Problem to work on: Please retype the data below line for line and leave out every picture.
Information shown below:
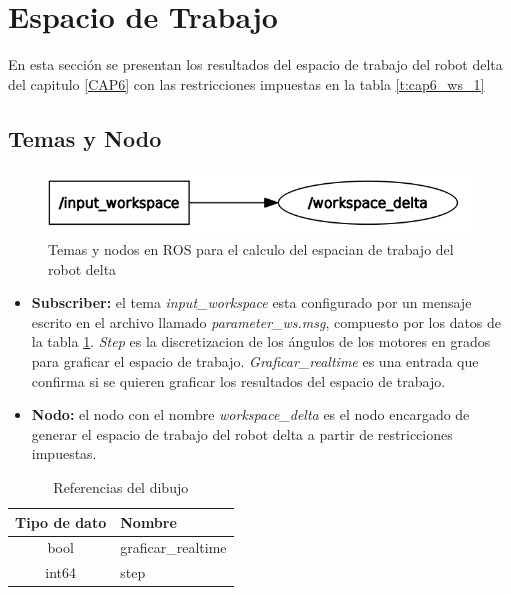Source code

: \newpage


\section{Espacio de Trabajo}
        En esta sección se presentan los resultados del espacio de trabajo del robot delta del capitulo \ref{CAP6} con las restricciones impuestas en la tabla \ref{t:cap6_ws_1}
        
    \subsection{Temas y Nodo}
    
        \begin{figure}[h]
            \centering
            \includegraphics[width=1.0\linewidth]{Main/Chapter7/Images7/nodo_2.png}
            \caption{Temas y nodos en ROS para el calculo del espacian de trabajo del robot delta}
            \label{f:cap7_rviz2222}
        \end{figure}    
    
    \begin{itemize}
        \item {\textbf{Subscriber:}  el tema \textit{input\_workspace} esta configurado por un mensaje escrito en el archivo llamado \textit{parameter\_ws.msg}, compuesto por los datos de la tabla \ref{tab:cap6_rviz_4_msg}. \textit{Step} es la discretizacion de los ángulos de los motores en grados para graficar el espacio de trabajo. \textit{Graficar\_realtime} es una entrada que confirma si se quieren graficar los resultados del espacio de trabajo. }
        \item {\textbf{Nodo:} el nodo con el nombre \textit{workspace\_delta} es el nodo encargado de generar el espacio de trabajo del robot delta a partir de restricciones impuestas.}
    \end{itemize}
    
        
            \begingroup
            \renewcommand{\arraystretch}{2.0}
            \begin{table}[H]
                \centering
                \begin{tabular}{c m{3.0cm}}
                   \hline                   
                   \textbf{Tipo de dato}  & \textbf{Nombre}    \\\hline \hline 
                    bool & graficar\_realtime
                   \\\hline
                    int64 & step
                    \\\hline                   
                \end{tabular}
                \caption{Referencias del dibujo}
                \label{tab:cap6_rviz_4_msg}
            \end{table}
        \endgroup    
        
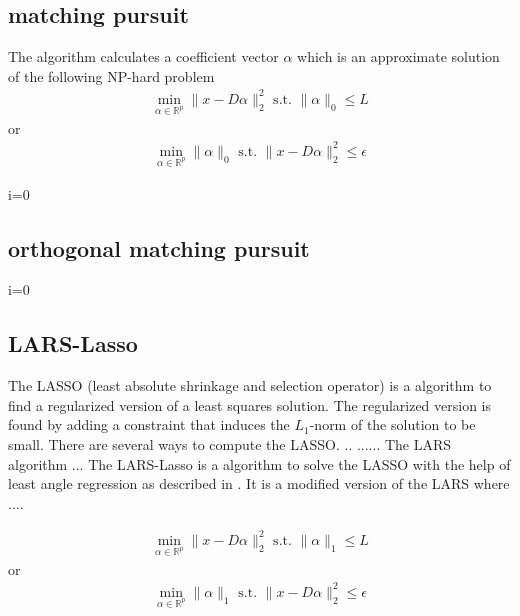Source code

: \subsection{matching pursuit}
The algorithm calculates a coefficient vector $\alpha$ which is an approximate solution of the following NP-hard problem
\begin{align}
\min_{\alpha\in\mathbb{R}^{p}}  \lVert x - D\alpha \rVert^{2}_{2} \textrm{ s.t. } \lVert \alpha \rVert_{0} \leq L
\end{align}
or
\begin{align}
\min_{\alpha\in\mathbb{R}^{p}}   \lVert \alpha \rVert_{0}   \textrm{ s.t. } \lVert x - D\alpha \rVert^{2}_{2} \leq \epsilon
\end{align}
\cite{Mallat1993}
\begin{algorithm}
\begin{algorithmic}
\STATE i=0
\end{algorithmic}
\end{algorithm}

\subsection{orthogonal matching pursuit}
\cite{Pati1993}
\label{sec:omp}
\begin{algorithm}
\begin{algorithmic}
\STATE i=0
\end{algorithmic}
\end{algorithm}

\subsection{LARS-Lasso}
The LASSO (least absolute shrinkage and selection operator) is a algorithm to find a regularized version of a least squares solution.
The regularized version is found by adding a constraint that induces the $L_1$-norm of the solution to be small.
There are several ways to compute the LASSO. .. ...... \cite{} 
The LARS algorithm ... \cite{Efron2004}
The LARS-Lasso is a algorithm to solve the LASSO with the help of least angle regression
as described in \cite{Efron2004}. It is a modified version of the LARS where ....



\begin{align}
\min_{\alpha\in\mathbb{R}^{p}}  \lVert x - D\alpha \rVert^{2}_{2} \textrm{ s.t. } \lVert \alpha \rVert_{1} \leq L
\end{align}
or
\begin{align}
\min_{\alpha\in\mathbb{R}^{p}}   \lVert \alpha \rVert_{1}   \textrm{ s.t. } \lVert x - D\alpha \rVert^{2}_{2} \leq \epsilon
\end{align}

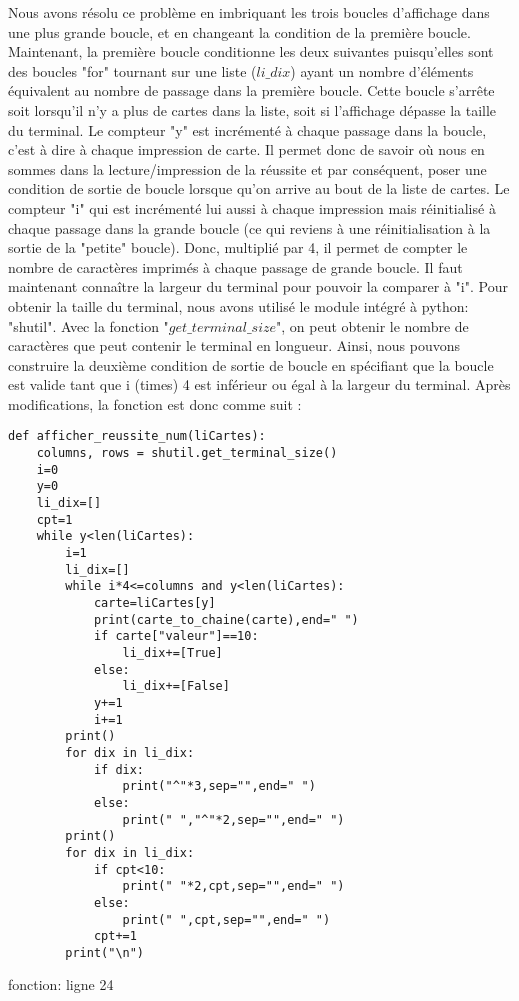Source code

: \documentclass[10pt,a4paper,french,titlepage]{article}
\begin{document}
Nous avons résolu ce problème en imbriquant les trois boucles d'affichage dans une plus grande boucle, et en changeant la condition de la première boucle. Maintenant, la première boucle conditionne les deux suivantes puisqu'elles sont des boucles "for" tournant sur une liste ($li\_dix$) ayant un nombre  d'éléments équivalent au nombre de passage dans la première boucle. Cette boucle s'arrête soit lorsqu'il n'y a plus de cartes dans la liste, soit si l'affichage dépasse la taille du terminal. Le compteur "y" est incrémenté à chaque passage dans la boucle, c'est à dire à chaque impression de carte. Il permet donc de savoir où nous en sommes dans la lecture/impression de la réussite et par conséquent, poser une condition de sortie de boucle lorsque qu'on arrive au bout de la liste de cartes. Le compteur "i" qui est incrémenté lui aussi à chaque impression mais réinitialisé à chaque passage dans la grande  boucle (ce qui reviens à une réinitialisation à la sortie de la "petite" boucle). Donc, multiplié par 4, il permet de compter le nombre de caractères imprimés à chaque passage de grande boucle. Il faut maintenant connaître la largeur du terminal pour pouvoir la comparer à "i". Pour obtenir la taille du terminal, nous avons utilisé le module intégré à python: "shutil". Avec la fonction "$get\_terminal\_size$", on peut obtenir le nombre de caractères que peut  contenir le terminal en longueur. Ainsi, nous pouvons construire la deuxième condition de sortie de boucle en spécifiant que la boucle est valide tant que i (times) 4 est inférieur ou égal à la largeur du terminal. Après modifications, la fonction est donc comme suit :

\begin{lstlisting}
def afficher_reussite_num(liCartes):
    columns, rows = shutil.get_terminal_size()
    i=0
    y=0
    li_dix=[]
    cpt=1
    while y<len(liCartes):
        i=1
        li_dix=[]
        while i*4<=columns and y<len(liCartes): 
            carte=liCartes[y]
            print(carte_to_chaine(carte),end=" ")
            if carte["valeur"]==10:
                li_dix+=[True]
            else:
                li_dix+=[False]
            y+=1
            i+=1
        print()
        for dix in li_dix:
            if dix:
                print("^"*3,sep="",end=" ")
            else:
                print(" ","^"*2,sep="",end=" ")
        print()
        for dix in li_dix:
            if cpt<10:
                print(" "*2,cpt,sep="",end=" ")
            else:
                print(" ",cpt,sep="",end=" ")
            cpt+=1
        print("\n")
\end{lstlisting}
\caption{fonction: ligne 24}
\end{document}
End of Information shown.
Output below:
Source code

: \newpage


\section{Espacio de Trabajo}
        En esta sección se presentan los resultados del espacio de trabajo del robot delta del capitulo \ref{CAP6} con las restricciones impuestas en la tabla \ref{t:cap6_ws_1}
        
    \subsection{Temas y Nodo}
    
        \begin{figure}[h]
            \centering
            \includegraphics[width=1.0\linewidth]{Main/Chapter7/Images7/nodo_2.png}
            \caption{Temas y nodos en ROS para el calculo del espacian de trabajo del robot delta}
            \label{f:cap7_rviz2222}
        \end{figure}    
    
    \begin{itemize}
        \item {\textbf{Subscriber:}  el tema \textit{input\_workspace} esta configurado por un mensaje escrito en el archivo llamado \textit{parameter\_ws.msg}, compuesto por los datos de la tabla \ref{tab:cap6_rviz_4_msg}. \textit{Step} es la discretizacion de los ángulos de los motores en grados para graficar el espacio de trabajo. \textit{Graficar\_realtime} es una entrada que confirma si se quieren graficar los resultados del espacio de trabajo. }
        \item {\textbf{Nodo:} el nodo con el nombre \textit{workspace\_delta} es el nodo encargado de generar el espacio de trabajo del robot delta a partir de restricciones impuestas.}
    \end{itemize}
    
        
            \begingroup
            \renewcommand{\arraystretch}{2.0}
            \begin{table}[H]
                \centering
                \begin{tabular}{c m{3.0cm}}
                   \hline                   
                   \textbf{Tipo de dato}  & \textbf{Nombre}    \\\hline \hline 
                    bool & graficar\_realtime
                   \\\hline
                    int64 & step
                    \\\hline                   
                \end{tabular}
                \caption{Referencias del dibujo}
                \label{tab:cap6_rviz_4_msg}
            \end{table}
        \endgroup    
        
Source code

: \subsection{matching pursuit}
The algorithm calculates a coefficient vector $\alpha$ which is an approximate solution of the following NP-hard problem
\begin{align}
\min_{\alpha\in\mathbb{R}^{p}}  \lVert x - D\alpha \rVert^{2}_{2} \textrm{ s.t. } \lVert \alpha \rVert_{0} \leq L
\end{align}
or
\begin{align}
\min_{\alpha\in\mathbb{R}^{p}}   \lVert \alpha \rVert_{0}   \textrm{ s.t. } \lVert x - D\alpha \rVert^{2}_{2} \leq \epsilon
\end{align}
\cite{Mallat1993}
\begin{algorithm}
\begin{algorithmic}
\STATE i=0
\end{algorithmic}
\end{algorithm}

\subsection{orthogonal matching pursuit}
\cite{Pati1993}
\label{sec:omp}
\begin{algorithm}
\begin{algorithmic}
\STATE i=0
\end{algorithmic}
\end{algorithm}

\subsection{LARS-Lasso}
The LASSO (least absolute shrinkage and selection operator) is a algorithm to find a regularized version of a least squares solution.
The regularized version is found by adding a constraint that induces the $L_1$-norm of the solution to be small.
There are several ways to compute the LASSO. .. ...... \cite{} 
The LARS algorithm ... \cite{Efron2004}
The LARS-Lasso is a algorithm to solve the LASSO with the help of least angle regression
as described in \cite{Efron2004}. It is a modified version of the LARS where ....



\begin{align}
\min_{\alpha\in\mathbb{R}^{p}}  \lVert x - D\alpha \rVert^{2}_{2} \textrm{ s.t. } \lVert \alpha \rVert_{1} \leq L
\end{align}
or
\begin{align}
\min_{\alpha\in\mathbb{R}^{p}}   \lVert \alpha \rVert_{1}   \textrm{ s.t. } \lVert x - D\alpha \rVert^{2}_{2} \leq \epsilon
\end{align}

Source code

: \documentclass[10pt,a4paper,french,titlepage]{article}
\begin{document}
Nous avons résolu ce problème en imbriquant les trois boucles d'affichage dans une plus grande boucle, et en changeant la condition de la première boucle. Maintenant, la première boucle conditionne les deux suivantes puisqu'elles sont des boucles "for" tournant sur une liste ($li\_dix$) ayant un nombre  d'éléments équivalent au nombre de passage dans la première boucle. Cette boucle s'arrête soit lorsqu'il n'y a plus de cartes dans la liste, soit si l'affichage dépasse la taille du terminal. Le compteur "y" est incrémenté à chaque passage dans la boucle, c'est à dire à chaque impression de carte. Il permet donc de savoir où nous en sommes dans la lecture/impression de la réussite et par conséquent, poser une condition de sortie de boucle lorsque qu'on arrive au bout de la liste de cartes. Le compteur "i" qui est incrémenté lui aussi à chaque impression mais réinitialisé à chaque passage dans la grande  boucle (ce qui reviens à une réinitialisation à la sortie de la "petite" boucle). Donc, multiplié par 4, il permet de compter le nombre de caractères imprimés à chaque passage de grande boucle. Il faut maintenant connaître la largeur du terminal pour pouvoir la comparer à "i". Pour obtenir la taille du terminal, nous avons utilisé le module intégré à python: "shutil". Avec la fonction "$get\_terminal\_size$", on peut obtenir le nombre de caractères que peut  contenir le terminal en longueur. Ainsi, nous pouvons construire la deuxième condition de sortie de boucle en spécifiant que la boucle est valide tant que i (times) 4 est inférieur ou égal à la largeur du terminal. Après modifications, la fonction est donc comme suit :

\begin{lstlisting}
def afficher_reussite_num(liCartes):
    columns, rows = shutil.get_terminal_size()
    i=0
    y=0
    li_dix=[]
    cpt=1
    while y<len(liCartes):
        i=1
        li_dix=[]
        while i*4<=columns and y<len(liCartes): 
            carte=liCartes[y]
            print(carte_to_chaine(carte),end=" ")
            if carte["valeur"]==10:
                li_dix+=[True]
            else:
                li_dix+=[False]
            y+=1
            i+=1
        print()
        for dix in li_dix:
            if dix:
                print("^"*3,sep="",end=" ")
            else:
                print(" ","^"*2,sep="",end=" ")
        print()
        for dix in li_dix:
            if cpt<10:
                print(" "*2,cpt,sep="",end=" ")
            else:
                print(" ",cpt,sep="",end=" ")
            cpt+=1
        print("\n")
\end{lstlisting}
\caption{fonction: ligne 24}
\end{document}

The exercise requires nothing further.